Abstract and Keywords

The European Union was born as an international organization. The 1957 Treaty of Rome formed part of international law, although the European Court of Justice was eager to emphasize that the Union constitutes “a new legal order” of international law. With time, this new legal order has indeed evolved into a true “federation of States.” Yet how would the foreign affairs powers of this new supranational entity be divided? Would the European Union gradually replace the member states, or would it preserve their distinct and diverse foreign affairs voices? In the past sixty years, the Union has indeed significantly sharpened its foreign affairs powers. While still based on the idea that it has no plenary power, the Union’s external competences have expanded dramatically, and today it is hard to identify a nucleus of exclusive foreign affairs powers reserved for the member states.
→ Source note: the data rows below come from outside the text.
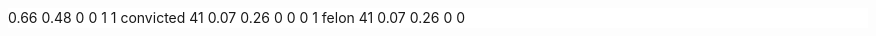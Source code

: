 <td>
0.66
</td>
<td>
0.48
</td>
<td>
0
</td>
<td>
0
</td>
<td>
1
</td>
<td>
1
</td>
</tr>
<tr>
<td style="text-align:left">
convicted
</td>
<td>
41
</td>
<td>
0.07
</td>
<td>
0.26
</td>
<td>
0
</td>
<td>
0
</td>
<td>
0
</td>
<td>
1
</td>
</tr>
<tr>
<td style="text-align:left">
felon
</td>
<td>
41
</td>
<td>
0.07
</td>
<td>
0.26
</td>
<td>
0
</td>
<td>
0
</td>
And in contrast to a classic international law perspective, the Union’s member states only enjoy limited treaty-making powers under European law. Their foreign affairs powers are limited by the exclusive powers of the Union, and they may be preempted through European legislation. There are, however, moments when both the Union and its states enjoy overlapping foreign affairs powers. For these situations, the Union legal order has devised a number of cooperative mechanisms to safeguard a degree of “unity” in the external actions of the Union. Mixed agreements constitute an international mechanism that brings the Union and the member states to the same negotiating table. The second constitutional device is internal to the Union legal order: the duty of cooperation.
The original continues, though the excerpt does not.